Many of the patients (68%) had RSPC values within 5% of the RS values.
How did the researchers interpret the results?
The researchers concluded that RSPC assessment is a refinement of the estimate provided by RS alone, and that RSPC can provide greater accuracy in the assessment of distant (10-year) risk of disease recurrence when the RS estimate and other clinical measurements are contradictory.

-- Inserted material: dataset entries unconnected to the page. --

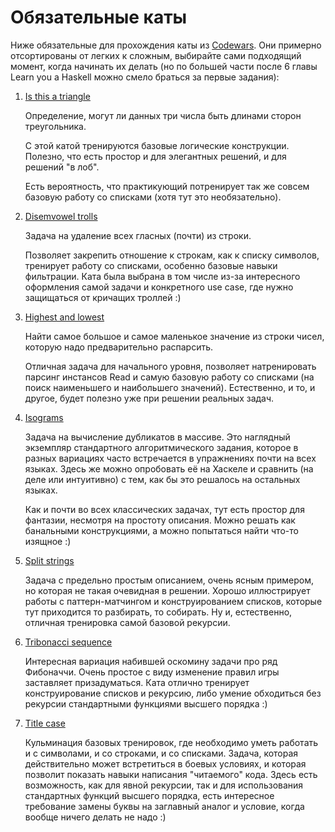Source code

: # Обязательные каты


Ниже обязательные для прохождения каты из
[Codewars](https://www.codewars.com/kata/search/haskell). Они примерно
отсортированы от легких к сложным, выбирайте сами подходящий момент, когда
начинать их делать (но по большей части после 6 главы Learn you a Haskell можно
смело браться за первые задания):

1. [Is this a triangle](https://www.codewars.com/kata/is-this-a-triangle)

   Определение, могут ли данных три числа быть длинами сторон треугольника.

   С этой катой тренируются базовые логические конструкции. Полезно, что есть
   простор и для элегантных решений, и для решений "в лоб".

   Есть вероятность, что практикующий потренирует так же совсем базовую работу
   со списками (хотя тут это необязательно).

2. [Disemvowel trolls](https://www.codewars.com/kata/disemvowel-trolls)

   Задача на удаление всех гласных (почти) из строки.

   Позволяет закрепить отношение к строкам, как к списку символов,
   тренирует работу со списками, особенно базовые навыки фильтрации. Ката
   была выбрана в том числе из-за интересного оформления самой задачи и
   конкретного use case, где нужно защищаться от кричащих троллей :)

3. [Highest and lowest](https://www.codewars.com/kata/highest-and-lowest)

   Найти самое большое и самое маленькое значение из строки чисел, которую
   надо предварительно распарсить.

   Отличная задача для начального уровня, позволяет натренировать парсинг
   инстансов Read и самую базовую работу со списками (на поиск наименьшего
   и наибольшего значений). Естественно, и то, и другое, будет полезно уже
   при решении реальных задач.

4. [Isograms](https://www.codewars.com/kata/isograms/)

   Задача на вычисление дубликатов в массиве. Это наглядный экземпляр
   стандартного алгоритмического задания, которое в разных вариациях часто
   встречается в упражнениях почти на всех языках. Здесь же можно
   опробовать её на Хаскеле и сравнить (на деле или интуитивно) с тем, как
   бы это решалось на остальных языках.

   Как и почти во всех классических задачах, тут есть простор для фантазии,
   несмотря на простоту описания. Можно решать как банальными
   конструкциями, а можно попытаться найти что-то изящное :)

5. [Split strings](https://www.codewars.com/kata/split-strings)

   Задача с предельно простым описанием, очень ясным примером, но которая
   не такая очевидная в решении. Хорошо иллюстрирует работы с
   паттерн-матчингом и конструированием списков, которые тут приходится то
   разбирать, то собирать. Ну и, естественно, отличная тренировка самой
   базовой рекурсии.

6. [Tribonacci sequence](https://www.codewars.com/kata/tribonacci-sequence)

   Интересная вариация набившей оскомину задачи про ряд Фибоначчи. Очень
   простое с виду изменение правил игры заставляет призадуматься. Ката
   отлично тренирует конструирование списков и рекурсию, либо умение
   обходиться без рекурсии стандартными функциями высшего порядка :)

7. [Title case](https://www.codewars.com/kata/title-case)

   Кульминация базовых тренировок, где необходимо уметь работать и с
   символами, и со строками, и со списками. Задача, которая действительно
   может встретиться в боевых условиях, и которая позволит показать навыки
   написания "читаемого" кода. Здесь есть возможность, как для явной
   рекурсии, так и для использования стандартных функций высшего порядка,
   есть интересное требование замены буквы на заглавный аналог и условие,
   когда вообще ничего делать не надо :)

This study assessed a new combined test’s ability to predict the risk of disease recurrence in oestrogen-receptor-positive breast cancer patients whose disease had not spread to nearby lymph nodes. The test builds on an existing genetic measure, but adds clinical factors to classify a patient’s risk level.
The researchers found that the new test classified more patients at low risk for disease recurrence compared to the original test. However, it did not improve the ability to predict a patient’s potential benefit from receiving chemotherapy.
The researchers say that planning cancer treatments should be based on both the benefits and risks of treatment for each individual patient. The researchers say that their test is not going to be of benefit for all patients and that those who have been classified as either at low or high risk based on their recurrence scores are unlikely to benefit from the new combined test. Those classified as at intermediate risk based on their RS are more likely to benefit from the new test, as it appears to assess more accurately the recurrence risk for this group of patients.
The researchers conclude that RSPC can aid in making chemotherapy decisions in cases where RS and clinical measures do not agree, for instance, when RS predicts high risk of recurrence, but tumour size and other clinical factors predict low risk.
It should be noted that around one in three breast cancers is negative for oestrogen receptors, and this study cannot tell us about the model’s use on ER-negative cancers or those that have spread.